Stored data
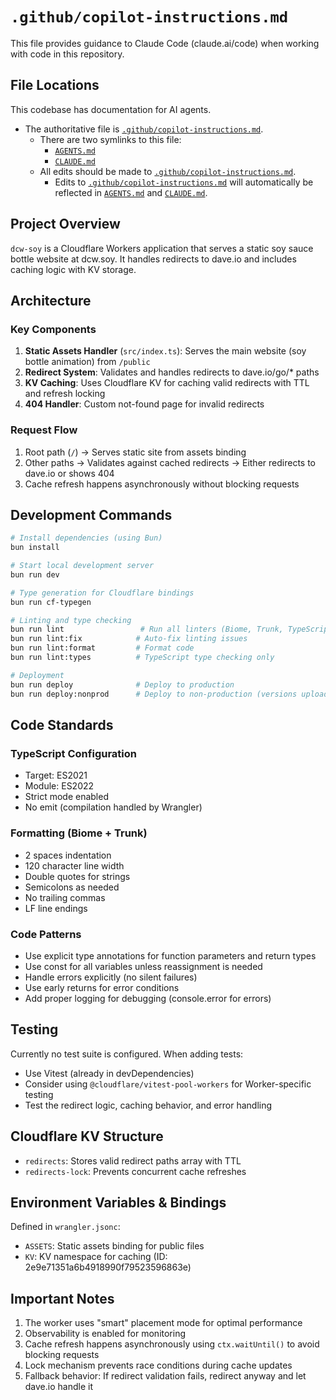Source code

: # `.github/copilot-instructions.md`

This file provides guidance to Claude Code (claude.ai/code) when working with code in this repository.

## File Locations

This codebase has documentation for AI agents.

- The authoritative file is [`.github/copilot-instructions.md`](copilot-instructions.md).
  - There are two symlinks to this file:
    - [`AGENTS.md`](../AGENTS.md)
    - [`CLAUDE.md`](../CLAUDE.md)
  - All edits should be made to [`.github/copilot-instructions.md`](copilot-instructions.md).
    - Edits to [`.github/copilot-instructions.md`](copilot-instructions.md) will automatically be reflected in [`AGENTS.md`](../AGENTS.md) and [`CLAUDE.md`](../CLAUDE.md).

## Project Overview

`dcw-soy` is a Cloudflare Workers application that serves a static soy sauce bottle website at dcw.soy. It handles redirects to dave.io and includes caching logic with KV storage.

## Architecture

### Key Components

1. **Static Assets Handler** (`src/index.ts`): Serves the main website (soy bottle animation) from `/public`
2. **Redirect System**: Validates and handles redirects to dave.io/go/\* paths
3. **KV Caching**: Uses Cloudflare KV for caching valid redirects with TTL and refresh locking
4. **404 Handler**: Custom not-found page for invalid redirects

### Request Flow

1. Root path (`/`) → Serves static site from assets binding
2. Other paths → Validates against cached redirects → Either redirects to dave.io or shows 404
3. Cache refresh happens asynchronously without blocking requests

## Development Commands

```bash
# Install dependencies (using Bun)
bun install

# Start local development server
bun run dev

# Type generation for Cloudflare bindings
bun run cf-typegen

# Linting and type checking
bun run lint                 # Run all linters (Biome, Trunk, TypeScript)
bun run lint:fix            # Auto-fix linting issues
bun run lint:format         # Format code
bun run lint:types          # TypeScript type checking only

# Deployment
bun run deploy              # Deploy to production
bun run deploy:nonprod      # Deploy to non-production (versions upload)
```

## Code Standards

### TypeScript Configuration

- Target: ES2021
- Module: ES2022
- Strict mode enabled
- No emit (compilation handled by Wrangler)

### Formatting (Biome + Trunk)

- 2 spaces indentation
- 120 character line width
- Double quotes for strings
- Semicolons as needed
- No trailing commas
- LF line endings

### Code Patterns

- Use explicit type annotations for function parameters and return types
- Use const for all variables unless reassignment is needed
- Handle errors explicitly (no silent failures)
- Use early returns for error conditions
- Add proper logging for debugging (console.error for errors)

## Testing

Currently no test suite is configured. When adding tests:

- Use Vitest (already in devDependencies)
- Consider using `@cloudflare/vitest-pool-workers` for Worker-specific testing
- Test the redirect logic, caching behavior, and error handling

## Cloudflare KV Structure

- `redirects`: Stores valid redirect paths array with TTL
- `redirects-lock`: Prevents concurrent cache refreshes

## Environment Variables & Bindings

Defined in `wrangler.jsonc`:

- `ASSETS`: Static assets binding for public files
- `KV`: KV namespace for caching (ID: 2e9e71351a6b4918990f79523596863e)

## Important Notes

1. The worker uses "smart" placement mode for optimal performance
2. Observability is enabled for monitoring
3. Cache refresh happens asynchronously using `ctx.waitUntil()` to avoid blocking requests
4. Lock mechanism prevents race conditions during cache updates
5. Fallback behavior: If redirect validation fails, redirect anyway and let dave.io handle it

■ WHAT TO DO: Show me every line of the entries above that holds "using".

■ TASK OUTPUT:
# Install dependencies (using Bun)
- Consider using `@cloudflare/vitest-pool-workers` for Worker-specific testing
3. Cache refresh happens asynchronously using `ctx.waitUntil()` to avoid blocking requests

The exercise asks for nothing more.